With respect to how academics have been impacted by data science, I think the impact has mostly flowed in the other direction. One major component of data science is the ability to extract insight from data using tools from math, statistics and computer science. Most of this is informed by the work of academics, and not the other way around. That said, as more academic researchers become interested in examining large-scale datasets (on the order of Twitter or Facebook), many of the technical skills of data science will have to be acquired by academics.
How does data science change the work of the grad student — in terms of necessary skills but also in terms of access to information/informants?
Drew Conway: Unfortunately, having sophisticated technical skills, i.e., those of a data scientist, are still undervalued in academia. Being involved in open-source projects, or producing statistical software is not something that will help a graduate student land a high-profile academic job, or help a young faculty member get tenure. Publications are still the currency of success, and that — as I mentioned — clashes with the data-sharing policies of many large social media services.
Graduate students and faculty do themselves a disservice by not actively staying technically relevant. As so much more data gets pushed into the open, I believe basic data hacking skills — scraping, cleaning, and visualization — will be prerequisites to any academic research project. But, then again, I’ve always been a weird academic, double majoring in computer science and political science as an undergrad
How does the rise of data science and its spread beyond the realm of math and statistics change the world of technology, either from an academic or entrepreneurial perspective?
Drew Conway: From an entrepreneurial perspective I think it has dramatically changed the way new businesses think about building a team. Whether it is at Strata, or any of the other conferences in the same vein, you will see a glut of job openings or panels on how to “build a data team.” At present, people who have the blend of skills I associate with data science — hacking, math/stats, and substantive expertise — are a rare commodity. This dearth of talent, however, will be short-lived.

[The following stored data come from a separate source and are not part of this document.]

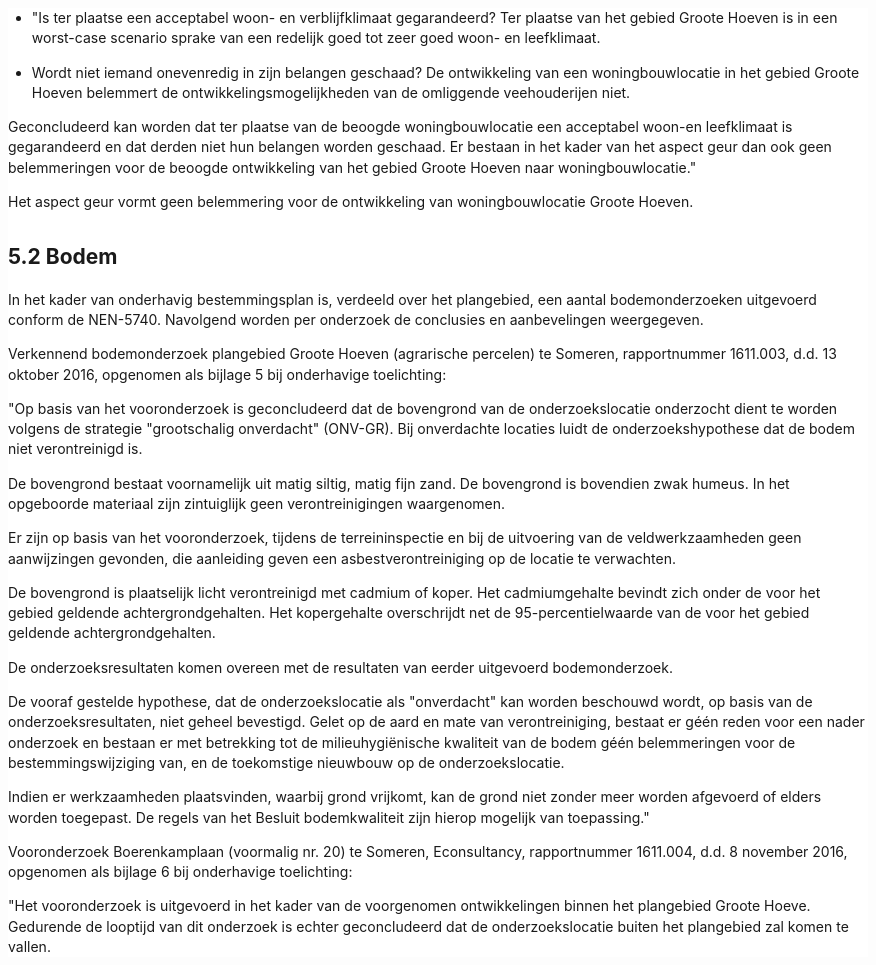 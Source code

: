 - "Is ter plaatse een acceptabel woon- en verblijfklimaat gegarandeerd? Ter plaatse van het gebied Groote Hoeven is in een worst-case scenario sprake van een redelijk goed tot zeer goed woon- en leefklimaat.

- Wordt niet iemand onevenredig in zijn belangen geschaad? De ontwikkeling van een woningbouwlocatie in het gebied Groote Hoeven belemmert de ontwikkelingsmogelijkheden van de omliggende veehouderijen niet.

Geconcludeerd kan worden dat ter plaatse van de beoogde woningbouwlocatie een acceptabel woon-en leefklimaat is gegarandeerd en dat derden niet hun belangen worden geschaad. Er bestaan in het kader van het aspect geur dan ook geen belemmeringen voor de beoogde ontwikkeling van het gebied Groote Hoeven naar woningbouwlocatie."

Het aspect geur vormt geen belemmering voor de ontwikkeling van woningbouwlocatie Groote Hoeven.

## **5.2 Bodem**

In het kader van onderhavig bestemmingsplan is, verdeeld over het plangebied, een aantal bodemonderzoeken uitgevoerd conform de NEN-5740. Navolgend worden per onderzoek de conclusies en aanbevelingen weergegeven.

Verkennend bodemonderzoek plangebied Groote Hoeven (agrarische percelen) te Someren, rapportnummer 1611.003, d.d. 13 oktober 2016, opgenomen als bijlage 5 bij onderhavige toelichting:

"Op basis van het vooronderzoek is geconcludeerd dat de bovengrond van de onderzoekslocatie onderzocht dient te worden volgens de strategie "grootschalig onverdacht" (ONV-GR). Bij onverdachte locaties luidt de onderzoekshypothese dat de bodem niet verontreinigd is.

De bovengrond bestaat voornamelijk uit matig siltig, matig fijn zand. De bovengrond is bovendien zwak humeus. In het opgeboorde materiaal zijn zintuiglijk geen verontreinigingen waargenomen.

Er zijn op basis van het vooronderzoek, tijdens de terreininspectie en bij de uitvoering van de veldwerkzaamheden geen aanwijzingen gevonden, die aanleiding geven een asbestverontreiniging op de locatie te verwachten.

De bovengrond is plaatselijk licht verontreinigd met cadmium of koper. Het cadmiumgehalte bevindt zich onder de voor het gebied geldende achtergrondgehalten. Het kopergehalte overschrijdt net de 95-percentielwaarde van de voor het gebied geldende achtergrondgehalten.

De onderzoeksresultaten komen overeen met de resultaten van eerder uitgevoerd bodemonderzoek.

De vooraf gestelde hypothese, dat de onderzoekslocatie als "onverdacht" kan worden beschouwd wordt, op basis van de onderzoeksresultaten, niet geheel bevestigd. Gelet op de aard en mate van verontreiniging, bestaat er géén reden voor een nader onderzoek en bestaan er met betrekking tot de milieuhygiënische kwaliteit van de bodem géén belemmeringen voor de bestemmingswijziging van, en de toekomstige nieuwbouw op de onderzoekslocatie.

Indien er werkzaamheden plaatsvinden, waarbij grond vrijkomt, kan de grond niet zonder meer worden afgevoerd of elders worden toegepast. De regels van het Besluit bodemkwaliteit zijn hierop mogelijk van toepassing."

Vooronderzoek Boerenkamplaan (voormalig nr. 20) te Someren, Econsultancy, rapportnummer 1611.004, d.d. 8 november 2016, opgenomen als bijlage 6 bij onderhavige toelichting:

"Het vooronderzoek is uitgevoerd in het kader van de voorgenomen ontwikkelingen binnen het plangebied Groote Hoeve. Gedurende de looptijd van dit onderzoek is echter geconcludeerd dat de onderzoekslocatie buiten het plangebied zal komen te vallen.
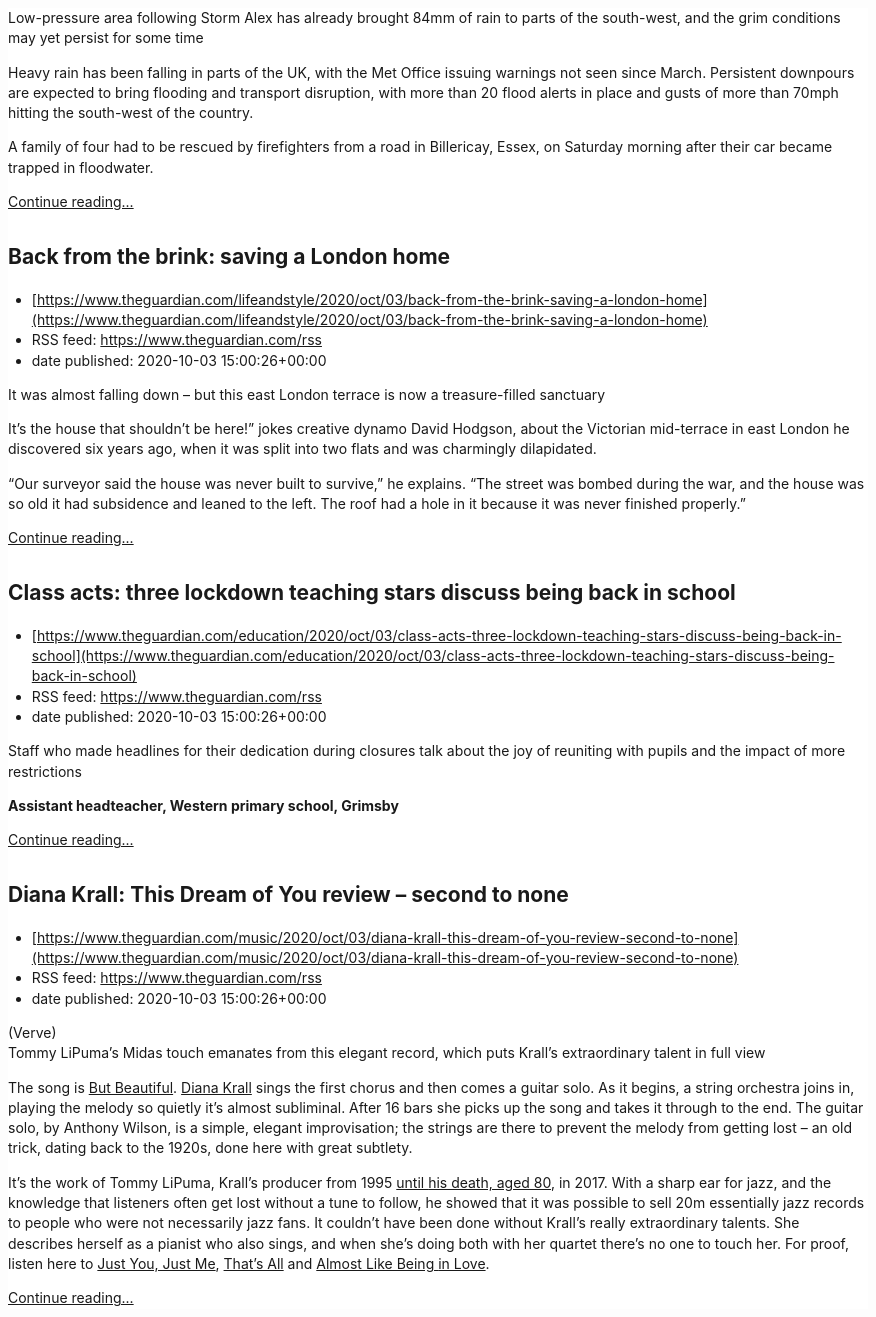 <p>Low-pressure area following Storm Alex has already brought 84mm of rain to parts of the south-west, and the grim conditions may yet persist for some time</p><p>Heavy rain has been falling in parts of the UK, with the Met Office issuing warnings not seen since March. Persistent downpours are expected to bring flooding and transport disruption, with more than 20 flood alerts in place and gusts of more than 70mph hitting the south-west of the country.</p><p>A family of four had to be rescued by firefighters from a road in Billericay, Essex, on Saturday morning after their car became trapped in floodwater.</p> <a href="https://www.theguardian.com/uk-news/2020/oct/03/uk-weather-weekend-of-heavy-rain-and-high-winds-expected">Continue reading...</a>

## Back from the brink: saving a London home
 - [https://www.theguardian.com/lifeandstyle/2020/oct/03/back-from-the-brink-saving-a-london-home](https://www.theguardian.com/lifeandstyle/2020/oct/03/back-from-the-brink-saving-a-london-home)
 - RSS feed: https://www.theguardian.com/rss
 - date published: 2020-10-03 15:00:26+00:00

<p>It was almost falling down – but this east London terrace is now a treasure-filled sanctuary</p><p>It’s the house that shouldn’t be here!” jokes creative dynamo David Hodgson, about the Victorian mid-terrace in east London he discovered six years ago, when it was split into two flats and was charmingly dilapidated.</p><p>“Our surveyor said the house was never built to survive,” he explains. “The street was bombed during the war, and the house was so old it had subsidence and leaned to the left. The roof had a hole in it because it was never finished properly.”</p> <a href="https://www.theguardian.com/lifeandstyle/2020/oct/03/back-from-the-brink-saving-a-london-home">Continue reading...</a>

## Class acts: three lockdown teaching stars discuss being back in school
 - [https://www.theguardian.com/education/2020/oct/03/class-acts-three-lockdown-teaching-stars-discuss-being-back-in-school](https://www.theguardian.com/education/2020/oct/03/class-acts-three-lockdown-teaching-stars-discuss-being-back-in-school)
 - RSS feed: https://www.theguardian.com/rss
 - date published: 2020-10-03 15:00:26+00:00

<p>Staff who made headlines for their dedication during closures talk about the joy of reuniting with pupils and the impact of more restrictions</p><p><strong>Assistant headteacher, Western </strong><strong>primary </strong><strong>school, Grimsby</strong></p> <a href="https://www.theguardian.com/education/2020/oct/03/class-acts-three-lockdown-teaching-stars-discuss-being-back-in-school">Continue reading...</a>

## Diana Krall: This Dream of You review – second to none
 - [https://www.theguardian.com/music/2020/oct/03/diana-krall-this-dream-of-you-review-second-to-none](https://www.theguardian.com/music/2020/oct/03/diana-krall-this-dream-of-you-review-second-to-none)
 - RSS feed: https://www.theguardian.com/rss
 - date published: 2020-10-03 15:00:26+00:00

<p>(Verve)<br />Tommy LiPuma’s Midas touch emanates from this elegant record, which puts Krall’s extraordinary talent in full view </p><p>The song is <a href="https://youtu.be/WG3NyCXBPTA">But Beautiful</a>. <a href="http://www.dianakrall.com/">Diana Krall</a> sings the first chorus and then comes a guitar solo. As it begins, a string orchestra joins in, playing the melody so quietly it’s almost subliminal. After 16 bars she picks up the song and takes it through to the end. The guitar solo, by Anthony Wilson, is a simple, elegant improvisation; the strings are there to prevent the melody from getting lost – an old trick, dating back to the 1920s, done here with great subtlety.</p><p>It’s the work of Tommy LiPuma, Krall’s producer from 1995 <a href="https://www.theguardian.com/music/2017/mar/16/tommy-lipuma-obituary">until </a><a href="https://www.theguardian.com/music/2017/mar/16/tommy-lipuma-obituary">his death, aged 80</a>, in 2017. With a sharp ear for jazz, and the knowledge that listeners often get lost without a tune to follow, he showed that it was possible to sell 20m essentially jazz records to people who were not necessarily jazz fans. It couldn’t have been done without Krall’s really extraordinary talents. She describes herself as a pianist who also sings, and when she’s doing both with her quartet there’s no one to touch her. For proof, listen here to <a href="https://youtu.be/hOof3D0cAjk">Just You, Just Me</a>, <a href="https://youtu.be/38joaI35stA">That’s All</a> and <a href="https://youtu.be/0T0izX9dCME">Almost Like Being </a><a href="https://youtu.be/0T0izX9dCME">in Love</a>.</p> <a href="https://www.theguardian.com/music/2020/oct/03/diana-krall-this-dream-of-you-review-second-to-none">Continue reading...</a>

I see in my undergrads many more students who grew up with data and computing as ubiquitous parts of their lives. They’re interested in pursuing routes of study that provide them with data science skills, both in terms of technical competence, and also in creative outlets such as interactive design.
How does “human subjects compliance” work when you’re talking about “data” versus “people” — that’s an odd distinction, of course, and an inaccurate one at that. But I’m curious if some of the rules and regulations that govern research on humans account for research on humans’ data.
Drew Conway: I think it is an excellent question, and one that academe is still struggling to deal with. In some sense, mining social data that is freely available on the Internet provides researchers a way to sidestep traditional IRB regulation. I don’t think there’s anything ethically questionable about recording observations that are freely made public. That’s akin to observing the meanderings of people in a park.
Where things get interesting is when researchers use crowd sourcing technology, like Mechanical Turk, as a survey mechanism. Here, this is much more of a gray area. I suppose, technically, the Amazon terms of services covers researchers, but ethically this is something that would seem to me to fall within the scope of an IRB. Unfortunately, the likely outcome is that institutions won’t attempt to understand the difference until some problem arises.
This interview was edited and condensed.